### Activity
Exactly as written, output each of the lines below, with no images.

### Supplied information
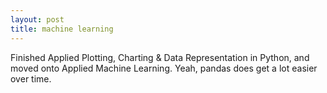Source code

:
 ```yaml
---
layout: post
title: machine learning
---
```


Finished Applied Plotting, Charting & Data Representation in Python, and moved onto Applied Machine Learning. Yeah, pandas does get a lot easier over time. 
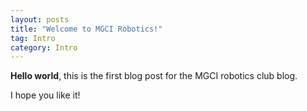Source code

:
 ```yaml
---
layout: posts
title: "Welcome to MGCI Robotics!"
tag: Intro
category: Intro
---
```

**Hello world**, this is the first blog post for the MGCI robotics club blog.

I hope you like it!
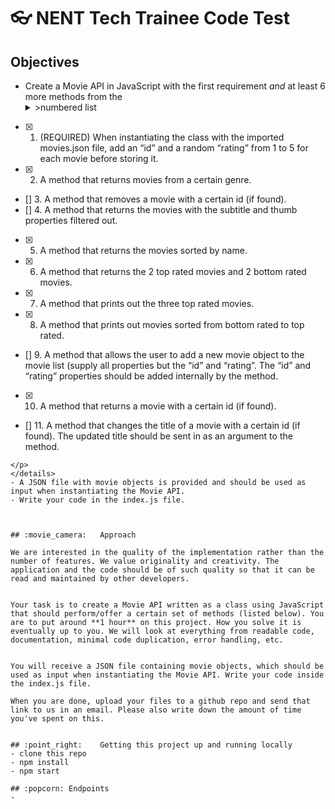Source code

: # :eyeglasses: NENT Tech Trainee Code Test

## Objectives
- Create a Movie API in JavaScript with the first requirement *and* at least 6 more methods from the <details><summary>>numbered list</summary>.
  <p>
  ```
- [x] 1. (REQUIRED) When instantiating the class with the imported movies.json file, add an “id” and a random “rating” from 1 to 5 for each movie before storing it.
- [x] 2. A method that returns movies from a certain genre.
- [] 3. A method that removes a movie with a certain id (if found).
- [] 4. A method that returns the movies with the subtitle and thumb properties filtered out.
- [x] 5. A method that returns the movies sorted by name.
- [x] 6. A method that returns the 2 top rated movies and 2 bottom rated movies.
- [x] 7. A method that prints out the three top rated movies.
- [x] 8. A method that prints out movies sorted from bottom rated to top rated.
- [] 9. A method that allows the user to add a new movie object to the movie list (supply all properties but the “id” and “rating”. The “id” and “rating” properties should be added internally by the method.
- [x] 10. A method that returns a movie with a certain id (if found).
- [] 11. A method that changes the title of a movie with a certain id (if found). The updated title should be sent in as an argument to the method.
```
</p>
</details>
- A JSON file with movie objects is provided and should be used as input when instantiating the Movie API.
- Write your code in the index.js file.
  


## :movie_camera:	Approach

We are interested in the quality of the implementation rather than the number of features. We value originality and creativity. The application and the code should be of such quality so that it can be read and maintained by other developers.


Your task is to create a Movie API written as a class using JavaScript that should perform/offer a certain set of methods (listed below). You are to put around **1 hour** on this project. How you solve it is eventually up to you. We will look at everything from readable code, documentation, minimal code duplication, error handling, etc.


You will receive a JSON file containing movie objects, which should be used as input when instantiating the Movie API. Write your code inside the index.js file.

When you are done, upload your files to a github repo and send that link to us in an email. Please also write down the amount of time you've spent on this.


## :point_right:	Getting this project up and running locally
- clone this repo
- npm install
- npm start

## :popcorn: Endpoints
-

### Result for this exercise
Source code

:
 ```yaml
---
layout: post
title: machine learning
---
```


Finished Applied Plotting, Charting & Data Representation in Python, and moved onto Applied Machine Learning. Yeah, pandas does get a lot easier over time. 
Source code

:
 ```yaml
---
layout: posts
title: "Welcome to MGCI Robotics!"
tag: Intro
category: Intro
---
```

**Hello world**, this is the first blog post for the MGCI robotics club blog.

I hope you like it!
Source code

: # :eyeglasses: NENT Tech Trainee Code Test

## Objectives
- Create a Movie API in JavaScript with the first requirement *and* at least 6 more methods from the <details><summary>>numbered list</summary>.
  <p>
  ```
- [x] 1. (REQUIRED) When instantiating the class with the imported movies.json file, add an “id” and a random “rating” from 1 to 5 for each movie before storing it.
- [x] 2. A method that returns movies from a certain genre.
- [] 3. A method that removes a movie with a certain id (if found).
- [] 4. A method that returns the movies with the subtitle and thumb properties filtered out.
- [x] 5. A method that returns the movies sorted by name.
- [x] 6. A method that returns the 2 top rated movies and 2 bottom rated movies.
- [x] 7. A method that prints out the three top rated movies.
- [x] 8. A method that prints out movies sorted from bottom rated to top rated.
- [] 9. A method that allows the user to add a new movie object to the movie list (supply all properties but the “id” and “rating”. The “id” and “rating” properties should be added internally by the method.
- [x] 10. A method that returns a movie with a certain id (if found).
- [] 11. A method that changes the title of a movie with a certain id (if found). The updated title should be sent in as an argument to the method.
```
</p>
</details>
- A JSON file with movie objects is provided and should be used as input when instantiating the Movie API.
- Write your code in the index.js file.
  


## :movie_camera:	Approach

We are interested in the quality of the implementation rather than the number of features. We value originality and creativity. The application and the code should be of such quality so that it can be read and maintained by other developers.


Your task is to create a Movie API written as a class using JavaScript that should perform/offer a certain set of methods (listed below). You are to put around **1 hour** on this project. How you solve it is eventually up to you. We will look at everything from readable code, documentation, minimal code duplication, error handling, etc.


You will receive a JSON file containing movie objects, which should be used as input when instantiating the Movie API. Write your code inside the index.js file.

When you are done, upload your files to a github repo and send that link to us in an email. Please also write down the amount of time you've spent on this.


## :point_right:	Getting this project up and running locally
- clone this repo
- npm install
- npm start

## :popcorn: Endpoints
-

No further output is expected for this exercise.